When Friedrich Nietzsche published the collection “The Joyful Pursuit of Knowledge and Understanding” he presented arguments against books that are published and popular even in this day. Dawkins’s books about the universe as a clockwork and a marvellously intelligently designed machine is something Nietzsche says we should guard ourselves against more than a hundred years before that book was written. In the same section, he is saying we should be careful not to accept the Gaia theory. What Nietzsche saw was that the Universe just exists. There is no master plan. Humans love to ascribe properties to the Universe and imagine gods and goddesses as rulers of it all, but those things are all in our head.

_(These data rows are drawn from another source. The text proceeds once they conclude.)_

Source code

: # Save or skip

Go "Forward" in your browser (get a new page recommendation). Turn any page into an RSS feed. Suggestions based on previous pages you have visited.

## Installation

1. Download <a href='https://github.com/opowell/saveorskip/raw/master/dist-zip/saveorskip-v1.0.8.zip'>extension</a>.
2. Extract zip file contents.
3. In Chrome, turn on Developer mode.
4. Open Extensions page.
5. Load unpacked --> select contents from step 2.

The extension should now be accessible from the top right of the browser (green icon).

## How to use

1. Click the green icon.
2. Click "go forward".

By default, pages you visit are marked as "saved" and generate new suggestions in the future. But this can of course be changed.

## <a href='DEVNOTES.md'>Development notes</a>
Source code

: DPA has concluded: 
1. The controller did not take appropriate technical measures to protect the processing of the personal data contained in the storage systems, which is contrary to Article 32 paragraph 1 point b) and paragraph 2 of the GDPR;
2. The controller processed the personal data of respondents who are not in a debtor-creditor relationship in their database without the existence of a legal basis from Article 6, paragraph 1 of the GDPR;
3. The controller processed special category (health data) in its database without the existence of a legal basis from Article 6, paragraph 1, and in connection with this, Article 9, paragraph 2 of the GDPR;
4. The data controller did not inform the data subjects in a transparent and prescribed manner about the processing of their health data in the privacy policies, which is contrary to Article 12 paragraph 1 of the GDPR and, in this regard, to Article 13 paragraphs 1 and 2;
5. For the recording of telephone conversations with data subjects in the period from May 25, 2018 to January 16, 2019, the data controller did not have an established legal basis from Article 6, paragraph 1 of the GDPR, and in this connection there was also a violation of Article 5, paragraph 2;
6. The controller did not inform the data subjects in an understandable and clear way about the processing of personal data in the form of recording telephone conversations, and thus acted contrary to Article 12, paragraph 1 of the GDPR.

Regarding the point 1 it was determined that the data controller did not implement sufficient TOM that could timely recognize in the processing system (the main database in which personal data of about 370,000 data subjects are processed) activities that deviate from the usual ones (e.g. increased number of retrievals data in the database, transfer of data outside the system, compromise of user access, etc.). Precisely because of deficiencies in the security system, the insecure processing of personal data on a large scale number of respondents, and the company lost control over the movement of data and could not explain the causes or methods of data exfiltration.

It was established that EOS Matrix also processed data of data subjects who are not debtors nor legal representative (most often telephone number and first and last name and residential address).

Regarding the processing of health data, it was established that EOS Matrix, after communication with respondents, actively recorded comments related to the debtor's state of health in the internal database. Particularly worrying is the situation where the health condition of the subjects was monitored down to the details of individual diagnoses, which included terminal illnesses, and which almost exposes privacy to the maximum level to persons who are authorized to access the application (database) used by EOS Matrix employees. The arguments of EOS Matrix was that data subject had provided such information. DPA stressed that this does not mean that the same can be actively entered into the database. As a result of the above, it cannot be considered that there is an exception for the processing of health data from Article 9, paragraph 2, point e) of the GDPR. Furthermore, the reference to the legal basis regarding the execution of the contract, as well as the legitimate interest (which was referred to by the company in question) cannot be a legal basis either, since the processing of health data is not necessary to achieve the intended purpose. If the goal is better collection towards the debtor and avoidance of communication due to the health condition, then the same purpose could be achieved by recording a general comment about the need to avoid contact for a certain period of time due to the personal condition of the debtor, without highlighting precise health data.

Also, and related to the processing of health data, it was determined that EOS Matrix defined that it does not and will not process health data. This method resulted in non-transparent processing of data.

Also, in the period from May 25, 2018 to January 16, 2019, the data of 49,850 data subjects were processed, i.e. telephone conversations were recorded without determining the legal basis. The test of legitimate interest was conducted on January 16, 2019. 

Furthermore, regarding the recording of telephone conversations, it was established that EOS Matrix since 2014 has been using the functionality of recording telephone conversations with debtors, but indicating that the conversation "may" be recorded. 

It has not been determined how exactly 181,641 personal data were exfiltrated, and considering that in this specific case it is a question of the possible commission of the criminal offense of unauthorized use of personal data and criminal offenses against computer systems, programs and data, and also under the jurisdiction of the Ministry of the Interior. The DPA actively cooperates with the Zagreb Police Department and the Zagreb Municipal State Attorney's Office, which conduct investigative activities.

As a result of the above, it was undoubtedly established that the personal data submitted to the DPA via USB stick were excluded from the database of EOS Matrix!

Anthropomorphisms. He then goes into metaphysics and explain that even matter itself does not exist, which physicists are struggling to explain even to this day. Even the fundaments of modern science, which Karl Popper is famous for elaborating, where it is said that we cannot know truth – we only know what is false, this too is a matter of Nietzsche’s text 70 years before Popper. It really is an amazing thinker that is able to produce content like this so far ahead of his peers.

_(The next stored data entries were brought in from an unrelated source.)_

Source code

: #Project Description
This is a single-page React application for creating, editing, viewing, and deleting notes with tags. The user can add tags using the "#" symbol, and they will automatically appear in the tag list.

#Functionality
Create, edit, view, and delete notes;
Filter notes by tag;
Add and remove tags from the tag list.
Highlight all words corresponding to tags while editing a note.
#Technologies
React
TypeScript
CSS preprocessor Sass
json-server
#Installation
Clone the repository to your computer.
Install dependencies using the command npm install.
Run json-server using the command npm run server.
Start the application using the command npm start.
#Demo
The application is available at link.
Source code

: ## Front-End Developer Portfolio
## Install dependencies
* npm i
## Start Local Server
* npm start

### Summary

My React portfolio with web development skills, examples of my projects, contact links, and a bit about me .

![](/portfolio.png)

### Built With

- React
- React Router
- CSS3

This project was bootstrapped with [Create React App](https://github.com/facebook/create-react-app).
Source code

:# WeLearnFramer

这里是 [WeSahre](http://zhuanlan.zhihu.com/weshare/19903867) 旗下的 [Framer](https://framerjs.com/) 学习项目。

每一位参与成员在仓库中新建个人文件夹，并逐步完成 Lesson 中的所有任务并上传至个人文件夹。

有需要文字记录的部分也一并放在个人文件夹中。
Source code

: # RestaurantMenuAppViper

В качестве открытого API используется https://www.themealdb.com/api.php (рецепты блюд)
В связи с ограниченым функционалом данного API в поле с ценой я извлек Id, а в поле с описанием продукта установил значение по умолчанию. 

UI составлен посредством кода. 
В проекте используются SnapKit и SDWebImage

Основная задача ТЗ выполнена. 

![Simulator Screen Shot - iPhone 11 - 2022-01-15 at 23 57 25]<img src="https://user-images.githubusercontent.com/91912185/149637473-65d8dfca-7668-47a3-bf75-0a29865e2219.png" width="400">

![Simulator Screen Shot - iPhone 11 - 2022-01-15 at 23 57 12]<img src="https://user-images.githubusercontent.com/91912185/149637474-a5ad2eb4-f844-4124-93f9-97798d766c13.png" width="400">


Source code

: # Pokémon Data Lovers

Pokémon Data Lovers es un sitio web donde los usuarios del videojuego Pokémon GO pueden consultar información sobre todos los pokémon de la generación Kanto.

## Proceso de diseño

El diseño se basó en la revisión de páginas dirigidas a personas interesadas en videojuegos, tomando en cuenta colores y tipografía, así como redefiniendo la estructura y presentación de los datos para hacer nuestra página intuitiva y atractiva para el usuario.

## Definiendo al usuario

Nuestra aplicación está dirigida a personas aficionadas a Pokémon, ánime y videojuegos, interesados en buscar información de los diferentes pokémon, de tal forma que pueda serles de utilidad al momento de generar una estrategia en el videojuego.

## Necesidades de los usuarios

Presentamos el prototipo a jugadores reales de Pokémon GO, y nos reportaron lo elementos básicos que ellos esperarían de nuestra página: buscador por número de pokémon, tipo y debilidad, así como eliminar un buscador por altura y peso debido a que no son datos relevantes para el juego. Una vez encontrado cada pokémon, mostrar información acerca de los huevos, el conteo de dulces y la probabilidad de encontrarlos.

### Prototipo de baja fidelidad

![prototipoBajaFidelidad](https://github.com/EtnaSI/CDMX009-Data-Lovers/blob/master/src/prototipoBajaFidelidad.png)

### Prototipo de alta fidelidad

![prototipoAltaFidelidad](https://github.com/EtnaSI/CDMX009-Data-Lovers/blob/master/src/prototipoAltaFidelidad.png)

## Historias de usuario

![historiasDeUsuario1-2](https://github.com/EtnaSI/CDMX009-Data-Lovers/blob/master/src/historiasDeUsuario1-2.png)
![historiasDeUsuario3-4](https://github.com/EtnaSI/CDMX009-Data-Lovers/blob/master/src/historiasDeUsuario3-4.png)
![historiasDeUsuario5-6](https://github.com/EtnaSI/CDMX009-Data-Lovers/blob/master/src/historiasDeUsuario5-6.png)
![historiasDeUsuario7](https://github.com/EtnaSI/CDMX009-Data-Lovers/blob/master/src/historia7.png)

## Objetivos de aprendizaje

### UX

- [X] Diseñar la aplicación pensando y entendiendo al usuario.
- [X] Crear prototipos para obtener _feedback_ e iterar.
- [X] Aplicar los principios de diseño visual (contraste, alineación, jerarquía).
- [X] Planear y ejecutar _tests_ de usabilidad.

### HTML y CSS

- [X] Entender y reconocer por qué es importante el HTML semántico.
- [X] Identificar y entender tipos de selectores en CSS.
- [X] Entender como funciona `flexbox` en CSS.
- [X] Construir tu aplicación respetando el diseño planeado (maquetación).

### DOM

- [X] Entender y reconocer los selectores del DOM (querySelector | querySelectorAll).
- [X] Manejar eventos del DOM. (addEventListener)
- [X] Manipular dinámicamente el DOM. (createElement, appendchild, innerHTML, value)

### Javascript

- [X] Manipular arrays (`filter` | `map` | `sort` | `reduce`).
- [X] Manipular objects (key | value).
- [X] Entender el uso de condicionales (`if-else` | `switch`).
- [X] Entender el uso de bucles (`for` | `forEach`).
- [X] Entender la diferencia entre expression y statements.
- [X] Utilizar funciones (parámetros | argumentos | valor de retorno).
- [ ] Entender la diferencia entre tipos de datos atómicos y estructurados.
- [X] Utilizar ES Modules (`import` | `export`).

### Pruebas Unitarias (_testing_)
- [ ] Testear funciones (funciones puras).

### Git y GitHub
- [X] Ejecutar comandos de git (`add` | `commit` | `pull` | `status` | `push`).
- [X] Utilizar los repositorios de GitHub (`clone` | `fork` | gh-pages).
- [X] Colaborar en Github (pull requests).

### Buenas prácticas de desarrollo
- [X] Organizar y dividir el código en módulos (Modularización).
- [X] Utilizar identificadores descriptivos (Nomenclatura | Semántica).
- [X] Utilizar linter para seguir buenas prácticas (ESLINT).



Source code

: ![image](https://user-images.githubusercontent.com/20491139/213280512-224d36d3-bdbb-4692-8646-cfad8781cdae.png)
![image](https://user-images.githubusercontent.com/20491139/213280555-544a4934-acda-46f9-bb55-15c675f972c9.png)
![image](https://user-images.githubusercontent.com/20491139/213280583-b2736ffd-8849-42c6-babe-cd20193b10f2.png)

“The Gay Science”, as the text has also been translated as (before “gay” got the meaning of “homosexual” rather than “joyful”) also is the first mention from Nietzsche of his term “God is Dead”. First, he talks about how Buddha died and how people kept worshipping his shadow after he was gone. Then, he presents a madman who approaches atheists but they don’t understand him and then he goes to churches but they don’t understand him either. It seems clear that the madman is Nietzsche himself. “God is Dead” doesn’t mean that god is actually dead, because Nietzsche believes there never was a god. What he is talking about is the death of religious morals and ethics. Yet, the atheists don’t understand how terrible it is to have killed the foundations of society, so they make fun of him. He says churches are the tombstones of god, reminding everyone that what we used to base our laws on has been proven to be a prehistoric fantasy. With the death of religious morals, we need a new system for how to decide what is right and what is wrong. Humans need to think about morals and ethics, not because a god said we have to, but because we need to figure out how to make society work without a god in it. God is dead, I am god!
Nihilism is the absence of morals. This is not what Nietzsche would prefer, even though many ignorant students have associated him with this line of thought. In the joyful science he says that there is a danger for society to end up in a situation where nihilism appears to be the only way forward, but he is not suggesting that it is. In fact, Nietzsche thinks that after realising that god is dead, our future is more bright than ever, because philosophers are free to devise a functional morality with fewer flaws. He does not propose what the solution is, at least not in this book, but he is thinking of the future as bright and exciting, not dark with a lack of meaning as would be associated with nihilism.
Pondering about what a good set of morals would comprise is a fun exercise. It is also a great challenge. Every time you put down a “you should” there arises a situation where “you shouldn’t” for the same reasons. But it is a challenge we should take upon ourselves, if not of necessity for the fun of it all.